The Magistrate Judge had previously ordered this case transferred to the Sixth Circuit but stayed the effective date of the transfer until review of the transfer by Judge Frost (ECF No. 75, PageID 1222). Judge Frost never completed that review before his retirement and stayed the briefing on the question (ECF No. 80). Sheppard's objections were based on the fact that Adams II had issued, making the Magistrate Judge's conclusions based on Glossip contrary to law (ECF No. 79).

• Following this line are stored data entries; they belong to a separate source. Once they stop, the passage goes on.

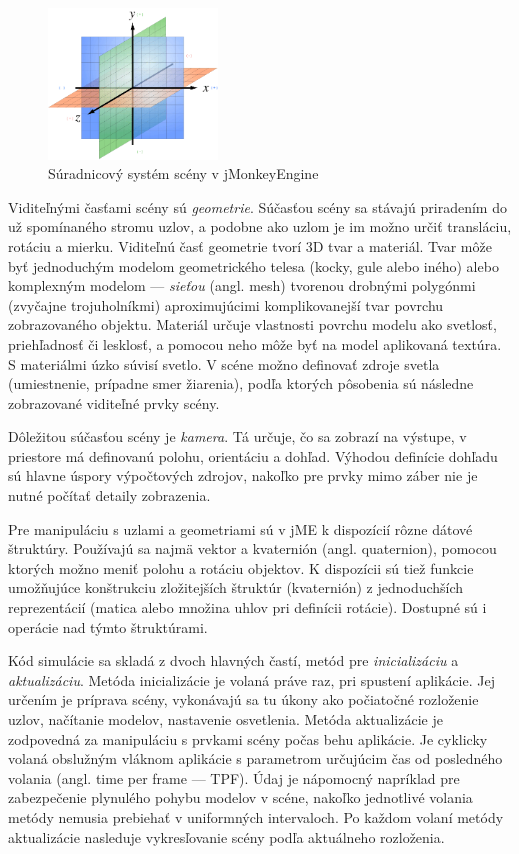 \begin{figure}
\centerline{\includegraphics[width=0.4\textwidth]{images/coordinate-system}}
\caption[Súradnicový systém scény v jMonkeyEngine]{Súradnicový systém scény v jMonkeyEngine}
\label{obr:coordinate-system}
\end{figure}

Viditeľnými časťami scény sú \textit{geometrie}. Súčasťou scény sa stávajú priradením do už spomínaného stromu uzlov, a podobne ako uzlom je im možno určiť transláciu, rotáciu a mierku. Viditeľnú časť geometrie tvorí 3D tvar a materiál. Tvar môže byť jednoduchým modelom geometrického telesa (kocky, gule alebo iného) alebo komplexným modelom --- \textit{sieťou} (angl. mesh) tvorenou drobnými polygónmi (zvyčajne trojuholníkmi) aproximujúcimi komplikovanejší tvar povrchu zobrazovaného objektu. Materiál určuje vlastnosti povrchu modelu ako svetlosť, priehľadnosť či lesklosť, a pomocou neho môže byť na model aplikovaná textúra. S materiálmi úzko súvisí svetlo. V scéne možno definovať zdroje svetla (umiestnenie, prípadne smer žiarenia), podľa ktorých pôsobenia sú následne zobrazované viditeľné prvky scény.

Dôležitou súčasťou scény je \textit{kamera}. Tá určuje, čo sa zobrazí na výstupe, v priestore má definovanú polohu, orientáciu a dohľad. Výhodou definície dohľadu sú hlavne úspory výpočtových zdrojov, nakoľko pre prvky mimo záber nie je nutné počítať detaily zobrazenia.

Pre manipuláciu s uzlami a geometriami sú v jME k dispozícií rôzne dátové štruktúry. Používajú sa najmä vektor a kvaternión (angl. quaternion), pomocou ktorých možno meniť polohu a rotáciu objektov. K dispozícii sú tiež funkcie umožňujúce konštrukciu zložitejších štruktúr (kvaternión) z jednoduchších reprezentácií (matica alebo množina uhlov pri definícii rotácie). Dostupné sú i operácie nad týmto štruktúrami.

Kód simulácie sa skladá z dvoch hlavných častí, metód pre \textit{inicializáciu} a \textit{aktualizáciu}. Metóda inicializácie je volaná práve raz, pri spustení aplikácie. Jej určením je príprava scény, vykonávajú sa tu úkony ako počiatočné rozloženie uzlov, načítanie modelov, nastavenie osvetlenia. Metóda aktualizácie je zodpovedná za manipuláciu s prvkami scény počas behu aplikácie. Je cyklicky volaná obslužným vláknom aplikácie s parametrom určujúcim čas od posledného volania (angl. time per frame --- TPF). Údaj je nápomocný napríklad pre zabezpečenie plynulého pohybu modelov v scéne, nakoľko jednotlivé volania metódy nemusia prebiehať v uniformných intervaloch. Po každom volaní metódy aktualizácie nasleduje vykresľovanie scény podľa aktuálneho rozloženia.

Adams III appears to contemplate lethal injection habeas corpus claims substantially narrower than those Sheppard proposed to plead in this case. It also appears that the Magistrate Judge's actually ruling on Sheppard's Renewed Motion to Amend (ECF No. 70) was in error in light of Moreland, supra.
Accordingly, the stay of transfer previously entered in this case (ECF No. 77) is VACATED and the Clerk is ordered to TRANSFER this case to the Sixth Circuit Court of Appeals for a decision from that Court on whether this case may proceed either on the amendments previously proposed by Petitioner or on his claim(s) under Hurst v. Florida, supra.
Petitioner's pending Motion to Amend (ECF No. 82) is TERMINATED for lack of jurisdiction to decide it without circuit court permission. February 21, 2017.